Mentioning Turkish breakfast we can’t skip Anatolian Fortress. Built for the purpose of controlling the entrances to the Bosphorus and protecting the Göksu Valley during the period of Yıldırım Beyazıt, Anadolu Fortress has been hosting the most beautiful views of the Anatolian side since 1395. Anatolian fortress with its fishing vessels, cafes and restaurants is one of the quietest locations in Istanbul today.
In addition, the fortress which was established in the Byzantine era to host the visiting rulers, was turned into a military garrison by taking its final shape with 3 towers and city walls added during the Mehmed II. reign.
Founded in 1856 by the Ottoman sultan Abdülmecit in the Bosphorus, Dolmabahçe Palace is one of Istanbul’s most significant landmarks, with traces of Western architecture.
Dolmabahce, the largest palace in Turkey, also has a different moral value because it is the place where Ataturk spent his last days.
Palace is closed on Monday.
Biggest of Princes’ Islands, Buyukada is visited by hundreds of thousands of people.
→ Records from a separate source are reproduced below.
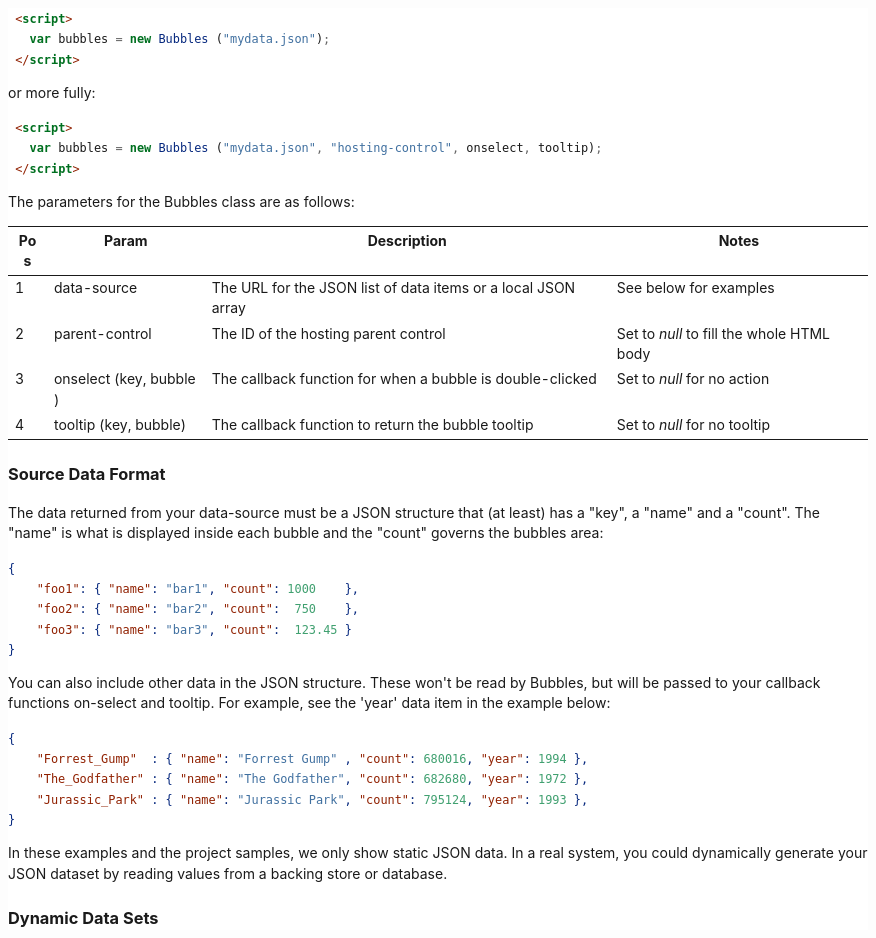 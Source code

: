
 ```html
 <script>
   var bubbles = new Bubbles ("mydata.json");
 </script>
```

or more fully:

```html
 <script>
   var bubbles = new Bubbles ("mydata.json", "hosting-control", onselect, tooltip);
 </script>
```

The parameters for the Bubbles class are as follows:

| Pos | Param | Description | Notes |
| --- | --- | --- | --- |
| 1 | data-source | The URL for the JSON list of data items or a local JSON array | See below for examples |
| 2 | parent-control | The ID of the hosting parent control | Set to _null_ to fill the whole HTML body |
| 3 | onselect&nbsp;(key,&nbsp;bubble) | The callback function for when a bubble is double-clicked | Set to _null_ for no action |
| 4 | tooltip&nbsp;(key,&nbsp;bubble) | The callback function to return the bubble tooltip | Set to _null_ for no tooltip |

### Source Data Format

The data returned from your data-source must be a JSON structure that (at least) has a "key", a "name" and a "count".
The "name" is what is displayed inside each bubble and the "count" governs the bubbles area:

```json
{
    "foo1": { "name": "bar1", "count": 1000    },
    "foo2": { "name": "bar2", "count":  750    },
    "foo3": { "name": "bar3", "count":  123.45 }
}
```

You can also include other data in the JSON structure. These won't be read by Bubbles, but will be passed to your callback functions on-select and tooltip. For example, see the 'year' data item in the example below:

```json
{
    "Forrest_Gump"  : { "name": "Forrest Gump" , "count": 680016, "year": 1994 },
    "The_Godfather" : { "name": "The Godfather", "count": 682680, "year": 1972 },
    "Jurassic_Park" : { "name": "Jurassic Park", "count": 795124, "year": 1993 },
}
```

In these examples and the project samples, we only show static JSON data. In a real system, you could dynamically generate your JSON dataset by reading values from a backing store or database.

### Dynamic Data Sets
There’s one more thing you got to do on island except riding bikes around, enjoying fresh sea food: visiting Aya Yorgi Monastery.
Built in 1751, Aya Yorgi is the oldest church on the island and is on highest point of the island with a fantastic view.
Every year many people from different religions climb the hill to the monastery on 13 April and 24 September to pray, make a wish and light candles. If you don’t like mods, choose other dates to see the monastery.
The most romantic spot o the city. Tower was restorated in 2000, and its restaurant is open since then. However, you don’t need to go to the restaurant in particular to visit the tower. There are boats frequently from Üsküdar and Kabataş every day between 09.00-18.45.